I am reading Mrs Dalloway, Virginia Woolf's 1925 stream-of-consciousness novel. Clarissa Dalloway (aged 52, London socialite, married to a high-ranking government official and mother of a daughter, Elizabeth) is planning a party. On the morning of the party her household whirs along like a well-oiled machine, servants polishing silver and arranging furniture and laying in supplies. Things are looking pretty good for Mrs Dalloway. On her return from a brief walk (during which traffic has stopped as a limousine carrying--perhaps--the Queen of England passes down the street) Mrs Dalloway receives two shocks: first, she learns that her husband has been asked to lunch--alone--by a witty and popular noblewoman and second, she is visited by Peter Walsh, who was her beau some 33 years ago and has come to tell Clarissa that he's in love. The story continues from there.

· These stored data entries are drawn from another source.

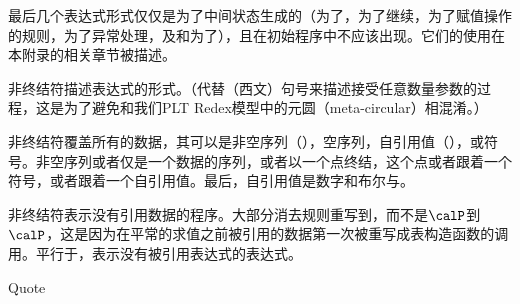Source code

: 最后几个表达式形式仅仅是为了中间状态生成的（为了，为了继续，为了赋值操作的规则，为了异常处理，及和为了），且在初始程序中不应该出现。它们的使用在本附录的相关章节被描述。

非终结符描述表达式的形式。（代替（西文）句号来描述接受任意数量参数的过程，这是为了避免和我们PLT Redex模型中的元圆（meta-circular）相混淆。）

非终结符覆盖所有的数据，其可以是非空序列（），空序列，自引用值（），或符号。非空序列或者仅是一个数据的序列，或者以一个点终结，这个点或者跟着一个符号，或者跟着一个自引用值。最后，自引用值是数字和布尔\semtrue{}与\semfalse{}。

非终结符表示没有引用数据的程序。大部分消去规则重写到，而不是$\calP$到$\calP$，这是因为在平常的求值之前被引用的数据第一次被重写成表构造函数的调用。平行于，表示没有被引用表达式的表达式。

\beginfig
\begin{center}



\end{center}
\caption{Quote}\label{fig:quote}
\endfig

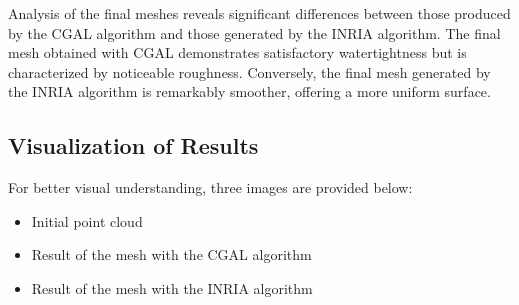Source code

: \documentclass{article}
\begin{document}
\begin{itemize}
Analysis of the final meshes reveals significant differences between those produced by the CGAL algorithm and those generated by the INRIA algorithm. The final mesh obtained with CGAL demonstrates satisfactory watertightness but is characterized by noticeable roughness. Conversely, the final mesh generated by the INRIA algorithm is remarkably smoother, offering a more uniform surface.

\subsection{Visualization of Results}

For better visual understanding, three images are provided below:

\begin{itemize}
    \item Initial point cloud
    \item Result of the mesh with the CGAL algorithm
    \item Result of the mesh with the INRIA algorithm
\end{itemize}


\end{itemize}
\end{document}
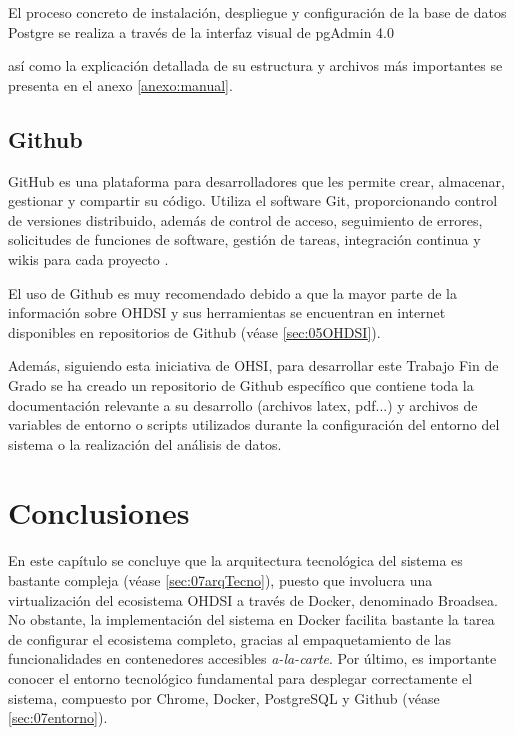 El proceso concreto de instalación, despliegue y configuración de la base de datos Postgre se realiza a través de la interfaz visual de pgAdmin 4.0 \cite{pgAdminWebsite}

así como la explicación detallada de su estructura y archivos más importantes se presenta en el anexo \ref{anexo:manual}.

\subsection{Github}

GitHub es una plataforma para desarrolladores que les permite crear, almacenar, gestionar y compartir su código. Utiliza el software Git, proporcionando control de versiones distribuido, además de control de acceso, seguimiento de errores, solicitudes de funciones de software, gestión de tareas, integración continua y wikis para cada proyecto \cite{GithubWikipedia}.

El uso de Github es muy recomendado debido a que la mayor parte de la información sobre OHDSI y sus herramientas se encuentran en internet disponibles en repositorios de Github (véase \ref{sec:05OHDSI}). 

Además, siguiendo esta iniciativa de OHSI, para desarrollar este Trabajo Fin de Grado se ha creado un repositorio de Github específico \cite{vallealonsodc} que contiene toda la documentación relevante a su desarrollo (archivos latex, pdf...) y archivos de variables de entorno o scripts utilizados durante la configuración del entorno del sistema o la realización del análisis de datos.   

\section{Conclusiones}

En este capítulo se concluye que la arquitectura tecnológica del sistema es bastante compleja (véase \ref{sec:07arqTecno}), puesto que involucra una virtualización del ecosistema OHDSI a través de Docker, denominado Broadsea. No obstante, la implementación del sistema en Docker facilita bastante la tarea de configurar el ecosistema completo, gracias al empaquetamiento de las funcionalidades en contenedores accesibles \textit{a-la-carte}. Por último, es importante conocer el entorno tecnológico fundamental para desplegar correctamente el sistema, compuesto por Chrome, Docker, PostgreSQL y Github (véase \ref{sec:07entorno}).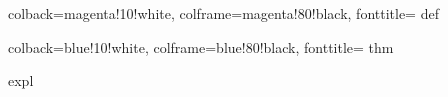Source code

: \usepackage{amsmath}
\usepackage[italian]{babel}
\usepackage[a4paper,top=2cm,bottom=2cm,left=3cm,right=3cm,marginparwidth=1.75cm]{geometry}
\usepackage[colorlinks=true, allcolors=blue]{hyperref}
\usepackage{graphicx}
\usepackage{amssymb}
\usepackage{xcolor}

\usepackage{tcolorbox}

\usepackage{pgfplots}
\pgfplotsset{compat=1.18}

{
    colback=magenta!10!white,
    colframe=magenta!80!black,
    fonttitle=\bfseries
}
{def} %

{
    colback=blue!10!white,
    colframe=blue!80!black,
    fonttitle=\bfseries
}
{thm}

{expl}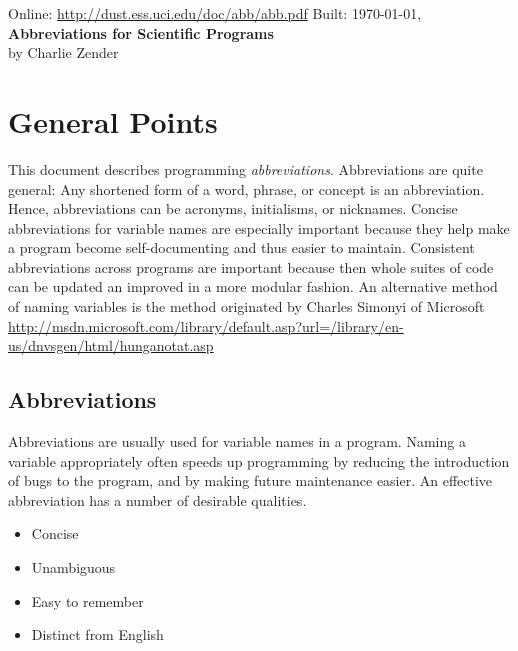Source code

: \documentclass[12pt,twoside]{article}
\begin{document}
\begin{center}
Online: \url{http://dust.ess.uci.edu/doc/abb/abb.pdf} \hfill Built: \shortdate\today, \xxivtime\\
\bigskip
{\Large \textbf{Abbreviations for Scientific Programs}}\\
\bigskip
by Charlie Zender\\
\end{center}

\setcounter{page}{1}
\pagestyle{headings}
\thispagestyle{empty}
\tableofcontents
{}
\setcounter{page}{1}
\thispagestyle{empty}

\section{General Points}

This document describes programming \textit{abbreviations}.
Abbreviations are quite general: Any shortened
form of a word, phrase, or concept is an abbreviation.
Hence, abbreviations can be acronyms, initialisms, or nicknames.
Concise abbreviations for variable names are especially important
because they help make a program become self-documenting and thus
easier to maintain.
Consistent abbreviations across programs are important because then
whole suites of code can be updated an improved in a more modular
fashion. 
An alternative method of naming variables is the  method originated by Charles Simonyi of Microsoft
\url{http://msdn.microsoft.com/library/default.asp?url=/library/en-us/dnvsgen/html/hunganotat.asp}

\subsection{Abbreviations}
Abbreviations are usually used for variable names in a program.
Naming a variable appropriately often speeds up programming by
reducing the introduction of bugs to the program, and by making future 
maintenance easier.
An effective abbreviation has a number of desirable qualities.
\begin{itemize}
\item Concise
\item Unambiguous
\item Easy to remember
\item Distinct from English
\end{itemize}
\end{document}
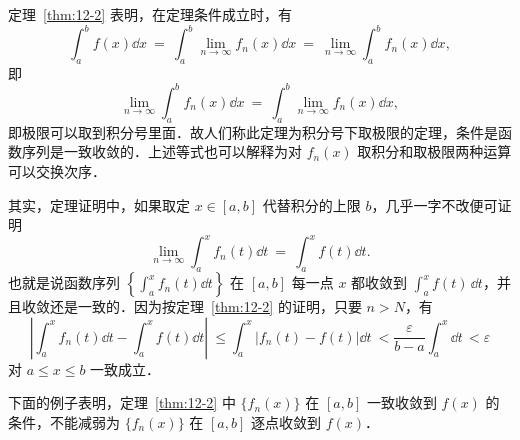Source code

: 定理~\ref{thm:12-2} 表明，在定理条件成立时，有
\[
\int_{a}^{b}f(x)\dd x\ =\ \int_{a}^{b}\lim_{n\to\infty}f_{n}(x)\dd x\ =\ \lim_{n\to\infty}\int_{a}^{b}f_{n}(x)\dd x,
\]
即
\[
\lim_{n\to\infty}\int_{a}^{b}f_{n}(x)\dd x\ =\ \int_{a}^{b}\lim_{n\to\infty}f_{n}(x)\dd x,
\]
即极限可以取到积分号里面．故人们称此定理为积分号下取极限的定理，条件是函数序列是一致收敛的．上述等式也可以解释为对 $f_{n}(x)$ 取积分和取极限两种运算可以交换次序．

其实，定理证明中，如果取定 $x\in[a,b]$ 代替积分的上限 $b$，几乎一字不改便可证明
\[
\lim_{n\to\infty}\int_{a}^{x}f_{n}(t)\dd t\ =\ \int_{a}^{x}f(t)\dd t.
\]
也就是说函数序列 $\left\{\displaystyle\int_{a}^{x}f_{n}(t)\dd t\right\}$ 在 $[a,b]$ 每一点 $x$ 都收敛到 $\displaystyle\int_{a}^{x}f(t)\,\dd t$，并且收敛还是一致的．因为按定理~\ref{thm:12-2} 的证明，只要 $n>N$，有
\[
\left|\int_{a}^{x}f_{n}(t)\dd t-\int_{a}^{x}f(t)\dd t\right|\ \leqslant\int_{a}^{x}\left|f_{n}(t)-f(t)\right|\dd t\ <\frac{\varepsilon}{b-a}\int_{a}^{x}\dd t\,<\varepsilon
\]
对 $a\leqslant x\leqslant b$ 一致成立．

下面的例子表明，定理~\ref{thm:12-2} 中 $\{f_{n}(x)\}$ 在 $[a,b]$ 一致收敛到 $f(x)$ 的条件，不能减弱为 $\{f_{n}(x)\}$ 在 $[a,b]$ 逐点收敛到 $f(x)$．

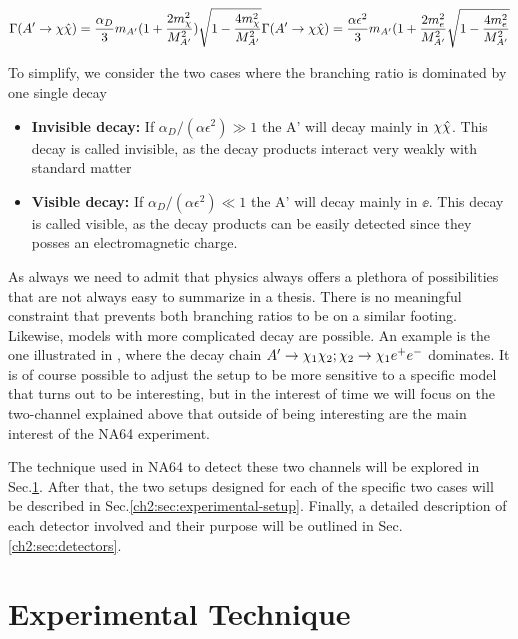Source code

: \begin{equation}
\label{ch1:eq:dm-bratio}
\Gamma(A'\rightarrow\chi \hat{\chi}) = \frac{\alpha_D}{3}m_{A'}(1 + \frac{2m^2_{\chi}}{M^2_{A'}})\sqrt{1 - \frac{4m^2_{\chi}}{M^2_{A'}}} 
\Gamma(A'\rightarrow\chi \hat{\chi}) = \frac{\alpha \epsilon^2}{3}m_{A'}(1 + \frac{2m^2_{e}}{M^2_{A'}}\sqrt{1 - \frac{4m^2_{e}}{M^2_{A'}}} 
\end{equation}

To simplify, we consider the two cases where the branching ratio is dominated by one single decay

\begin{itemize}
\item \textbf{Invisible decay:} If $\alpha_D / (\alpha \epsilon^2) \gg 1$ the A' will decay mainly in $\chi \hat{\chi}$. This decay is called invisible, as the decay products interact very weakly with standard matter
\item \textbf{Visible decay:} If $\alpha_D / (\alpha \epsilon^2) \ll 1$ the A' will decay mainly in $\ee$. This decay is called visible, as the decay products can be easily detected since they posses an electromagnetic charge. 
\end{itemize}

As always we need to admit that physics always offers a plethora of possibilities that are not always easy to summarize in a thesis. There is no meaningful constraint that prevents both branching ratios to be on a similar footing. Likewise, models with more complicated decay are possible. An example is the one illustrated in \cite{Mohlabeng_2019}, where the decay chain $A' \to \chi_1 \chi_2; \chi_2 \to \chi_1 e^+e^-$ dominates. It is of course possible to adjust the setup to be more sensitive to a specific model that turns out to be interesting, but in the interest of time we will focus on the two-channel explained above that outside of being interesting are the main interest of the NA64 experiment.

The technique used in NA64 to detect these two channels will be explored in Sec.\ref{ch2:sec:experimental-technique}. After that, the two setups designed for each of the specific two cases will be described in Sec.\ref{ch2:sec:experimental-setup}. Finally, a detailed description of each detector involved and their purpose will be outlined in Sec.\ref{ch2:sec:detectors}.


\section{Experimental Technique}
\label{ch2:sec:experimental-technique}

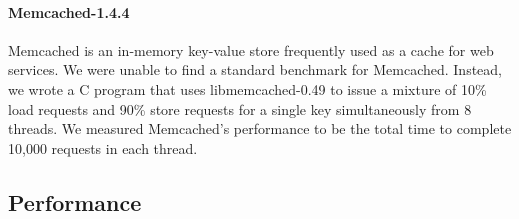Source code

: \documentclass[preprint,9pt]{sigplanconf}
\newcommand{\addtodo}[1]{\textcolor{red}{[To do: #1]}}
\begin{document}
\paragraph{Memcached-1.4.4}
Memcached is an in-memory key-value store frequently used as a cache for web
services.  We were unable to find a standard benchmark for Memcached.  Instead,
we wrote a C program that uses libmemcached-0.49 to issue a
mixture of 10\% load requests and 90\% store requests for a single key 
simultaneously from 8 threads.  We measured Memcached's performance to be the
total time to complete 10,000 requests in each thread.


%


\subsection{Performance}
\label{sec:eval:perf}
\end{document}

The narrative is almost entirely made up of internal dialogue; there is very little in the way of descriptive prose or dramatized scenes. Clarissa goes for a walk. A couple sits in the park. Clarissa is visited by Peter Walsh. Peter goes and naps in the park. That's the first half of the book and it sounds pretty dull if you just relate it in terms of events. And if you were to ask what the central conflict is, what the story question is ("Will X manage to do Y before Z happens?"), I'd have to say that there really isn't one.
And yet this book is constantly moving, sucking me in and carrying me along and I'm reading it really quickly to see what comes next. It's all, as I say, taking place in the minds of the characters, and that's precisely what gives life to the events. The reaction of a neighborhood to the possibility that the Queen is being driven past them, within arm's reach even, and what it means to be a Londoner in 1923 is far more interesting than the action of the Queen being driven past. More sly on Woolf's part is how the attention of the patriotic crowd is drawn from the Queen (if it's her in the limousine) to a plane sky-writing an advertisement for toffee. The marketing is more immediately interesting than the confused emotions surrounding patriotism and nationalism and nobody is even looking when the royal car finally drives through the gates of Buckingham Palace. Peter Walsh, when he's walking to the park after having visited Clarissa, gets distracted by a pretty girl and he follows her discretely for some blocks, building up an elaborate fantasy life between him and the girl and then she goes into her house and it's all over and Walsh mourns that he's had such an adventure but couldn't possibly share it with anyone because it's all made up and a bit sordid, you know. And on like that and all of it's absolutely true to the life of the mind and fascinating.
It's all telling, too, not showing. This novel, in fact, violates many of the Rules that are widely promulgated about writing. I might go so far as to say that it proves the rules wrong:
You do not need to have a clear central conflict.
You do not need to have a "story question."
You do not need to have a single point-of-view per scene.
You do not need to avoid flashbacks.
You do not need to delay supplying backstory until after a conflict is established.
I will say, of course, that in order to get away with all of the rule-breaking listed above, you need to have absolute control over your form, you need to have a sophisticated and honest understanding of the human heart, you must be a brave writer and you must write absolutely beautiful prose. Then again, you should have all of those qualities anyway as a writer.